**Exercise requirements:**
Look through the entries that follow and count the lines with the word "caption". The reply is that number alone.

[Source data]
────────────────────

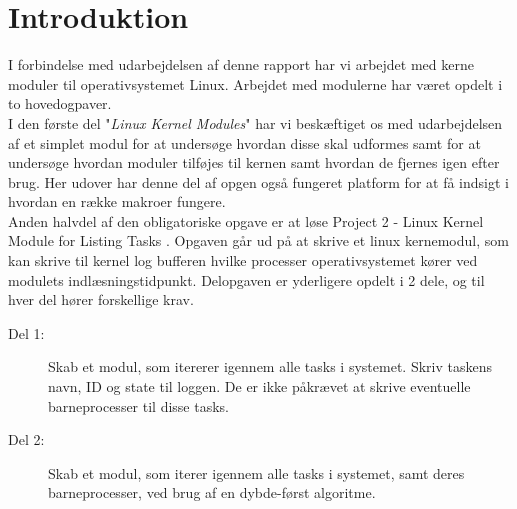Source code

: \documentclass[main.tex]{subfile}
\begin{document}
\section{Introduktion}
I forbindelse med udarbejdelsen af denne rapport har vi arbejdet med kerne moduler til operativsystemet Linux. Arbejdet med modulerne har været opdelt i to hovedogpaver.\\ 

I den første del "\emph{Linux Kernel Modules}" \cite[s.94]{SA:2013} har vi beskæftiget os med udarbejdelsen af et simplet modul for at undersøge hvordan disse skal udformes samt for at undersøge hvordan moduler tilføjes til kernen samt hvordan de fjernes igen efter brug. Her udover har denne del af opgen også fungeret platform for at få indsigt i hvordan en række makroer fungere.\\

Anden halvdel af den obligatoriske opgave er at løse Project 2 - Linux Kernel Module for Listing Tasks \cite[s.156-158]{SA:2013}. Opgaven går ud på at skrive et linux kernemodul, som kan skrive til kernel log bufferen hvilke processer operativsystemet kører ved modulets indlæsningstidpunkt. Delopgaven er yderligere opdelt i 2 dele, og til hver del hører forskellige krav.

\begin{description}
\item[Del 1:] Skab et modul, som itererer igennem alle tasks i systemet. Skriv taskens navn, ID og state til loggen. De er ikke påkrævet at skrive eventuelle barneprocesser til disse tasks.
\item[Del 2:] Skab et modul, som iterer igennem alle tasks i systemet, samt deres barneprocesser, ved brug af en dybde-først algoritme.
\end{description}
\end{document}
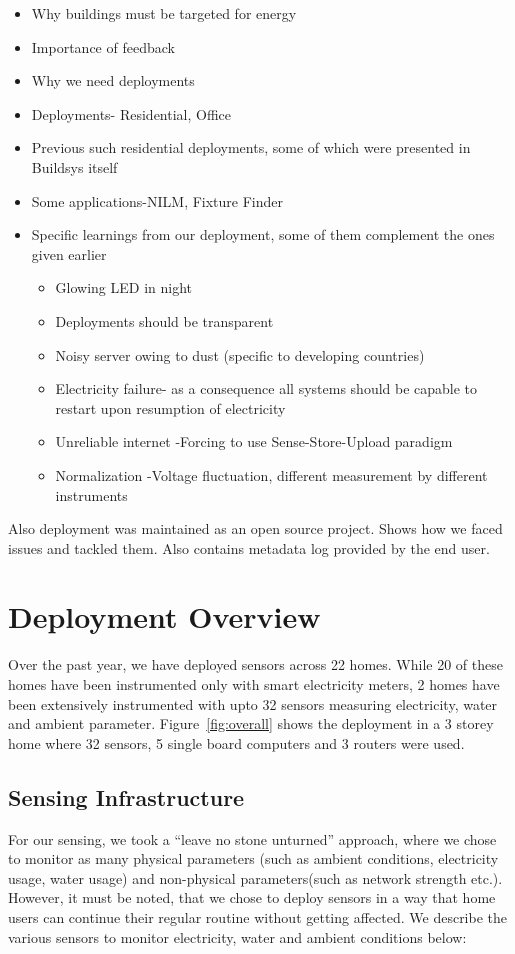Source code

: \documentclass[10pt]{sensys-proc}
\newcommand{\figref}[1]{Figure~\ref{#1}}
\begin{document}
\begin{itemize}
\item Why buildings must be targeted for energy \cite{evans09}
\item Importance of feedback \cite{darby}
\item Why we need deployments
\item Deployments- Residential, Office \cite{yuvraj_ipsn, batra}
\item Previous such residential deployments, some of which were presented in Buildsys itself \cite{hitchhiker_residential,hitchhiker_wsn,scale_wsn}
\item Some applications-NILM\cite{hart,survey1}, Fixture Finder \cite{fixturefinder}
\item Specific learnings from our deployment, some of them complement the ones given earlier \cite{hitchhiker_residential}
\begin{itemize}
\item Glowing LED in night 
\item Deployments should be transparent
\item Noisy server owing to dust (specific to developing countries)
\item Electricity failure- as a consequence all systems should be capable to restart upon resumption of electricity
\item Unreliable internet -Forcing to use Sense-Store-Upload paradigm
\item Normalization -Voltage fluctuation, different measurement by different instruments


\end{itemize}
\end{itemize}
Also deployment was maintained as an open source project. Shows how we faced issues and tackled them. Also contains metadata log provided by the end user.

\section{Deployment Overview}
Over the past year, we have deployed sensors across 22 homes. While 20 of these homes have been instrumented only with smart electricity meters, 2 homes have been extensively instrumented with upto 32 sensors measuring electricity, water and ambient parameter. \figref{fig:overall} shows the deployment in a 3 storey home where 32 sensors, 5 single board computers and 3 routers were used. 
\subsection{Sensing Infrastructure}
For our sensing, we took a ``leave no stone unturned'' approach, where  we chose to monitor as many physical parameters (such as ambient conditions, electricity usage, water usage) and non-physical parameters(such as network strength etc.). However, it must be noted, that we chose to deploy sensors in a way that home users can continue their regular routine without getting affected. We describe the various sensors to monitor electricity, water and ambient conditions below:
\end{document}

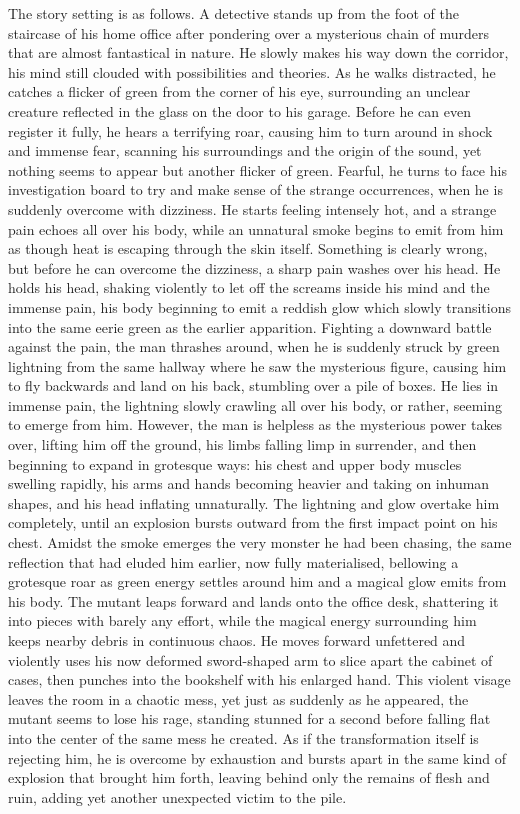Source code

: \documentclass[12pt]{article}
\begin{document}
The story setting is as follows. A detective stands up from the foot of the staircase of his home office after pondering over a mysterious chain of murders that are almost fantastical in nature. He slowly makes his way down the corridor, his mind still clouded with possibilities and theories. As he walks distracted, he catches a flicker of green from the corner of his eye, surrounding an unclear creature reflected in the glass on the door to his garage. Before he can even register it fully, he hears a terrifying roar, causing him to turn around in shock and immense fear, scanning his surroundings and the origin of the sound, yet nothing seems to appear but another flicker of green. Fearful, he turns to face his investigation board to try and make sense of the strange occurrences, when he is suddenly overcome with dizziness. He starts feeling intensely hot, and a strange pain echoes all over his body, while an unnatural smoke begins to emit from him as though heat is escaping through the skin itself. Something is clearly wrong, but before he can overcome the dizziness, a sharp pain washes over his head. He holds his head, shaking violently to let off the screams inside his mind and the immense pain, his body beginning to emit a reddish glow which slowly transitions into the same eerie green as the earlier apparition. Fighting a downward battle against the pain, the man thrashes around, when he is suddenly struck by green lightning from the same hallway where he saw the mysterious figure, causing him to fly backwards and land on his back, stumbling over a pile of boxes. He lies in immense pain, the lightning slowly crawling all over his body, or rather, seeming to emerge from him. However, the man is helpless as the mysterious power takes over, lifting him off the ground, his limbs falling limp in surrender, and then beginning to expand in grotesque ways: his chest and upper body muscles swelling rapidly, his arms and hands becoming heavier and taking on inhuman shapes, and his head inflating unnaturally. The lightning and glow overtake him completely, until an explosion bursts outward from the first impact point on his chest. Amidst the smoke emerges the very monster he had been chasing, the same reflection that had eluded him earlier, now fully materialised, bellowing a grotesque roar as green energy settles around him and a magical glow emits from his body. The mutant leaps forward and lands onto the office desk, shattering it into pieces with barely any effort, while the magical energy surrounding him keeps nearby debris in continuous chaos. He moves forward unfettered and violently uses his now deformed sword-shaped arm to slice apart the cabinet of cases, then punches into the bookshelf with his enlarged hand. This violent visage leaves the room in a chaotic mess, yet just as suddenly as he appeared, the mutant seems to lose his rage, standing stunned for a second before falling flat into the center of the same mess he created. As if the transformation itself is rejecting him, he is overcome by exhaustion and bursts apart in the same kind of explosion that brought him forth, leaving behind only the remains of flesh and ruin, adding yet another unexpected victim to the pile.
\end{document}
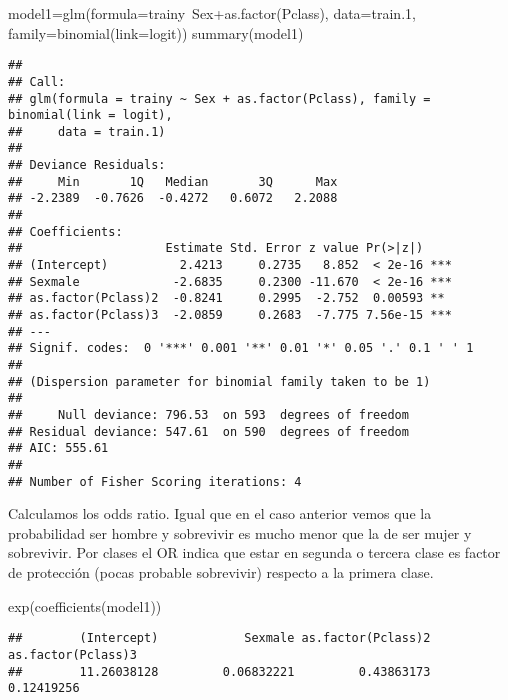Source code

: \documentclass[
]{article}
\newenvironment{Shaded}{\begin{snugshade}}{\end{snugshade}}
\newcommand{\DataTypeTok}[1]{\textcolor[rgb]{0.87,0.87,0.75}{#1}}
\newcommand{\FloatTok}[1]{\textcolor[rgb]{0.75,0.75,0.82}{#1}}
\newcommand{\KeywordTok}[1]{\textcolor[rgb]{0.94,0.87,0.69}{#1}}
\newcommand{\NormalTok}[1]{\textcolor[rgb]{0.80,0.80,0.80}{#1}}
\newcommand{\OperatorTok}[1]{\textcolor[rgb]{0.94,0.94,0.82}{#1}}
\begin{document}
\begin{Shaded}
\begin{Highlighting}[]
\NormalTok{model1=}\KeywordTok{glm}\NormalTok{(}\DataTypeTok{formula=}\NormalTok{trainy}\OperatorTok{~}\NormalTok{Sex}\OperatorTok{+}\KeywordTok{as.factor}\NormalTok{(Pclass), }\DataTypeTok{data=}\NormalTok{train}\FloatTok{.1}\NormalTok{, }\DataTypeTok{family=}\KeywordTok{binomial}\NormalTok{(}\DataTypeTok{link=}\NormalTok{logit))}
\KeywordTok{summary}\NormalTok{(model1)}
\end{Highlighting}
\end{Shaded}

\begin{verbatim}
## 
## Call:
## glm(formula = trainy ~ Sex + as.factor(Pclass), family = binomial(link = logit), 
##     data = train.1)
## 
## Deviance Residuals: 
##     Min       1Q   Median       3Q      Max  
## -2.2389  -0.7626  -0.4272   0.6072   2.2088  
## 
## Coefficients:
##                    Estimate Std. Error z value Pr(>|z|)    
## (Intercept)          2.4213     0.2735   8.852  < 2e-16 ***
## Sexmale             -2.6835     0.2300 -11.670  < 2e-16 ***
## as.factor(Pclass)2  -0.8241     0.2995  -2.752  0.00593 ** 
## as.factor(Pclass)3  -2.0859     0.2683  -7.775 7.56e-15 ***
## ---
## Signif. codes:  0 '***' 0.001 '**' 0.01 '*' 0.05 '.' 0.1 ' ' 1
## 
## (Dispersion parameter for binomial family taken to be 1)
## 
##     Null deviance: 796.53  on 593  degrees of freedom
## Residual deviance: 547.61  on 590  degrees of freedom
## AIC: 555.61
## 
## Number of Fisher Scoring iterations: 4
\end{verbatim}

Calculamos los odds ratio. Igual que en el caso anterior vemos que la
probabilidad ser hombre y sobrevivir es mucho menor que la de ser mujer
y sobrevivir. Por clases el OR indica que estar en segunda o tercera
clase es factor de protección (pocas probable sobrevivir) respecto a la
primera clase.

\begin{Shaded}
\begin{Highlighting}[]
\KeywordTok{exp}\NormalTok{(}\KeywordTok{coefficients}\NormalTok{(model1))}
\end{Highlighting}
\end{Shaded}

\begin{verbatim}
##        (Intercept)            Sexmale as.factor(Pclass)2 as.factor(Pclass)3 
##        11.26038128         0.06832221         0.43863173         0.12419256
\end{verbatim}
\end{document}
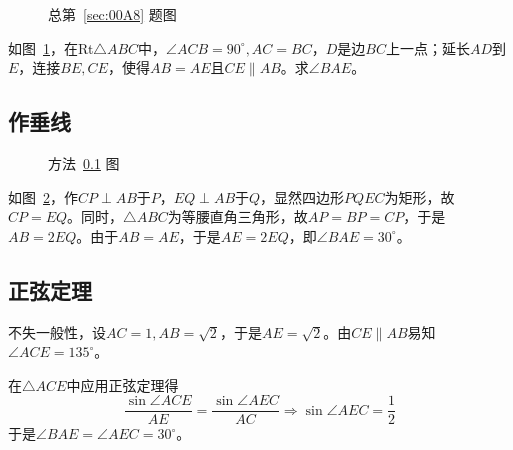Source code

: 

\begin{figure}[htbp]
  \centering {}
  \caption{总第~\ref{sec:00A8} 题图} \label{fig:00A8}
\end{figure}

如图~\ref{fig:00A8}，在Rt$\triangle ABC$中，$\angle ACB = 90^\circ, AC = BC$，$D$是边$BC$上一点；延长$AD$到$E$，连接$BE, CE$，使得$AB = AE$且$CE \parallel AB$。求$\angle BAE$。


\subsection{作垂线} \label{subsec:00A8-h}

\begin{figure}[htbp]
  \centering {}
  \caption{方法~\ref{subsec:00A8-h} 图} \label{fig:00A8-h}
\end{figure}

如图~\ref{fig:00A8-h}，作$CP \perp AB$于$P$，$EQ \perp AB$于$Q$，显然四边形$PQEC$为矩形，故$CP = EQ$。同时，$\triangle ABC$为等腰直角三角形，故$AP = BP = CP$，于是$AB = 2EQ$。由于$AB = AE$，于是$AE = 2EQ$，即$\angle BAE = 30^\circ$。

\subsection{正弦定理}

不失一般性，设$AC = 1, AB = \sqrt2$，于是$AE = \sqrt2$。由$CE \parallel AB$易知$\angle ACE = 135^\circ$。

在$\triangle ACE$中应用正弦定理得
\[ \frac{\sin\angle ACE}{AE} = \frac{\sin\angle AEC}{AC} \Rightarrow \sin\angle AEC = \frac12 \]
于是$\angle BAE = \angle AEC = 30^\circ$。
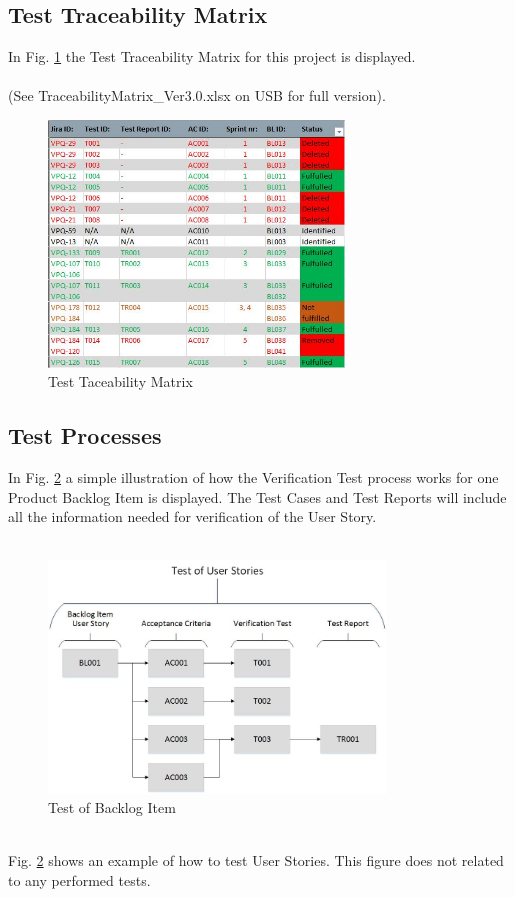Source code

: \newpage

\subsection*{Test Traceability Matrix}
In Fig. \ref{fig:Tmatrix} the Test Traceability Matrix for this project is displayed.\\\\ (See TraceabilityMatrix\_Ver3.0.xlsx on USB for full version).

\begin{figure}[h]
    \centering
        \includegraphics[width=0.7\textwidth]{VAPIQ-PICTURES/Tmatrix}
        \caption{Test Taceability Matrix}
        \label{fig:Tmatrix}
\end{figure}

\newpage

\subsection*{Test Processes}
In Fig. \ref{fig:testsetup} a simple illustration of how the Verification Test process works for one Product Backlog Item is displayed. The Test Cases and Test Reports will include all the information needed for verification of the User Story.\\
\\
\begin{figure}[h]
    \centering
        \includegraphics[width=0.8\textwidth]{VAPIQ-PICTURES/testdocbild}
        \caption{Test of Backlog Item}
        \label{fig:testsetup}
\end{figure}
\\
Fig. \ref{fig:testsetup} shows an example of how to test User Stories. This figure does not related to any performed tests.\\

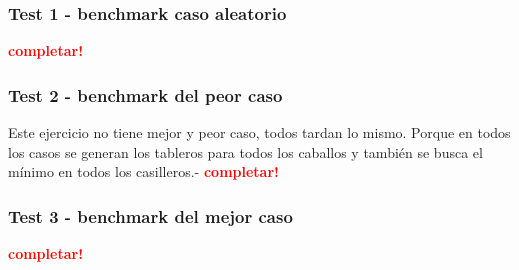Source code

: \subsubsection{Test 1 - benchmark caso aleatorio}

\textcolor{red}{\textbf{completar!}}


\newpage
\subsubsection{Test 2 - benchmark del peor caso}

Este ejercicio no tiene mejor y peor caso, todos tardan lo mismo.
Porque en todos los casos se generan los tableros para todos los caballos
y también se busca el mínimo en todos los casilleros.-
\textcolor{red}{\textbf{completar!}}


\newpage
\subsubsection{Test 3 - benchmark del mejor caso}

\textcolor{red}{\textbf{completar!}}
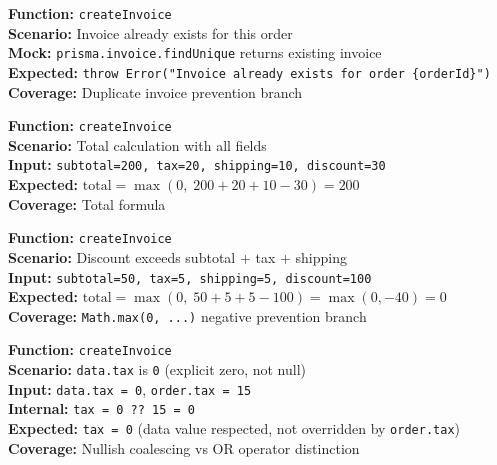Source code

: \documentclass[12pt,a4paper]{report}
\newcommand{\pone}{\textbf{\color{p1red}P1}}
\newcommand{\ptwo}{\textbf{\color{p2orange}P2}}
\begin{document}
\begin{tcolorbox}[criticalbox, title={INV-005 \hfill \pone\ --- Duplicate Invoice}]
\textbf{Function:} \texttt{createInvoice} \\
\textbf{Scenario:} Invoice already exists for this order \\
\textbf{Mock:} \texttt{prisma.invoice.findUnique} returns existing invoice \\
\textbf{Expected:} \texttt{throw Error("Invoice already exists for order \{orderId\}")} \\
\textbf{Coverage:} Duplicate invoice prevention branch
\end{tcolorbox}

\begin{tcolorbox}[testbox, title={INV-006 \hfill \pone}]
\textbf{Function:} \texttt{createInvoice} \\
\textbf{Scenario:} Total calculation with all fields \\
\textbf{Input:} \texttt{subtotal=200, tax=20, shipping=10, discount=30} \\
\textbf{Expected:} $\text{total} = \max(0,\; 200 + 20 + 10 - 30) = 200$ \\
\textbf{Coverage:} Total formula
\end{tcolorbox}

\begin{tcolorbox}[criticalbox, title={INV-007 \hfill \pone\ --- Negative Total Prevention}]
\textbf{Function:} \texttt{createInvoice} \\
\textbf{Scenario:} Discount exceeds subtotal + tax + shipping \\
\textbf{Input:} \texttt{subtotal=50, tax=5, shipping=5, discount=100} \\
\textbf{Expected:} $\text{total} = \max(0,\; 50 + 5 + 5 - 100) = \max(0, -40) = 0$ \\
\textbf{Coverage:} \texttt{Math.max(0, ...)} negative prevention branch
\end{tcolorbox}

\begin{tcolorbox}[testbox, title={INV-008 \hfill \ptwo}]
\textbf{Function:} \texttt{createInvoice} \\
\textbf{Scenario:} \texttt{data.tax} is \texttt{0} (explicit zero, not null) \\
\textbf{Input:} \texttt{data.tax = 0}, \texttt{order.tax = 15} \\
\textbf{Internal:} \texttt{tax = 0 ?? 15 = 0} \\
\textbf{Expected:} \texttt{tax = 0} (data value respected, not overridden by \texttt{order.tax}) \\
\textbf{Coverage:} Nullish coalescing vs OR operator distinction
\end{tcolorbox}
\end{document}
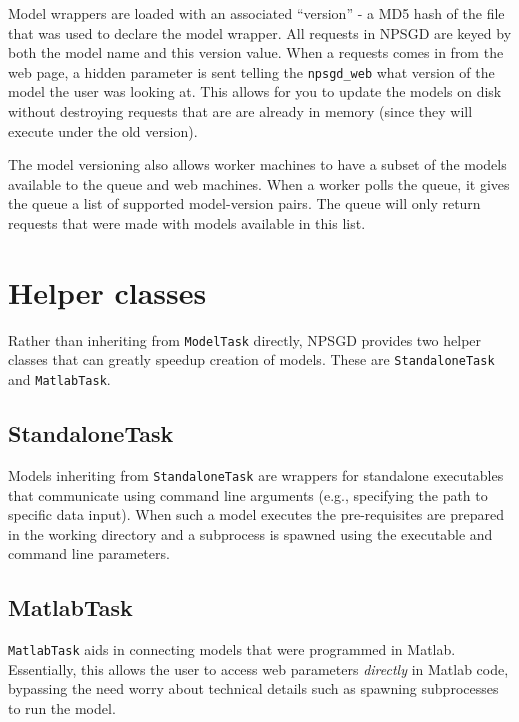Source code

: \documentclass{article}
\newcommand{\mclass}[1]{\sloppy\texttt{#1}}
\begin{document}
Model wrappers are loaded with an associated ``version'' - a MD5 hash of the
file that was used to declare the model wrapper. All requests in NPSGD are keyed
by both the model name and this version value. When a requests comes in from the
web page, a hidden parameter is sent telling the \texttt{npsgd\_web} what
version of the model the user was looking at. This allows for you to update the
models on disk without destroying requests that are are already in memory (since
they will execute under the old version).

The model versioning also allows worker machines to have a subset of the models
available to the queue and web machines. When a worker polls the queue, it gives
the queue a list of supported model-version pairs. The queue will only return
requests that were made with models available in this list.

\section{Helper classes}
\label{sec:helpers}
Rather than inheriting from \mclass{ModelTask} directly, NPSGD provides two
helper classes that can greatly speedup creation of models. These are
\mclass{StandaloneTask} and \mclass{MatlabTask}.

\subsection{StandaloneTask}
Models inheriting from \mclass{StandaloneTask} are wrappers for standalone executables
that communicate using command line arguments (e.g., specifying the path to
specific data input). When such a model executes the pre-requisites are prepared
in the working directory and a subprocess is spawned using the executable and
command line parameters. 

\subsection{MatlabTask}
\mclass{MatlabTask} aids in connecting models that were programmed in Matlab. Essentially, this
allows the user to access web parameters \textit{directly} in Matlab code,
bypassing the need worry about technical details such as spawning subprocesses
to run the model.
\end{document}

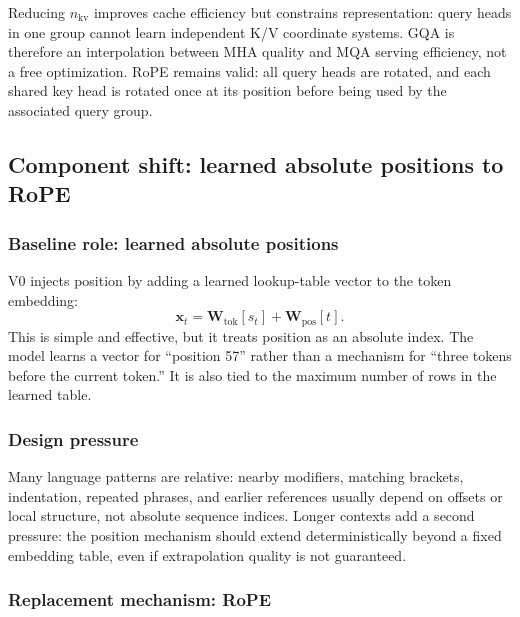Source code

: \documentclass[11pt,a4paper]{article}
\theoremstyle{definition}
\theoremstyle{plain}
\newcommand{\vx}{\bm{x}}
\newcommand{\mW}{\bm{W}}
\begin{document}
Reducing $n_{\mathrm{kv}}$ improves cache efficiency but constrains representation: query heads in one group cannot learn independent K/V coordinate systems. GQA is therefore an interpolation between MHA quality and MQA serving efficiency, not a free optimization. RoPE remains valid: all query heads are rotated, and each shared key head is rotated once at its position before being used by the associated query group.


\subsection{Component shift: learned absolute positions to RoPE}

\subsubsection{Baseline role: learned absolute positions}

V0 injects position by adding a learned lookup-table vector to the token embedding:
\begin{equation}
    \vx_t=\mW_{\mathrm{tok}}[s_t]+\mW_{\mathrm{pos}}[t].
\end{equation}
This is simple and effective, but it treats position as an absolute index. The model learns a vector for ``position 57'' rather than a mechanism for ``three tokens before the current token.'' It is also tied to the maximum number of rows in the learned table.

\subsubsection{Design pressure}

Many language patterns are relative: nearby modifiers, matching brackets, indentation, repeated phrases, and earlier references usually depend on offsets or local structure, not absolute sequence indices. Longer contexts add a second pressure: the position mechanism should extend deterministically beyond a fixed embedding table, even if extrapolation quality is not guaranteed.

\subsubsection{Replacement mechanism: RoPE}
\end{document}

────────────────────

**Exercise solution:**
4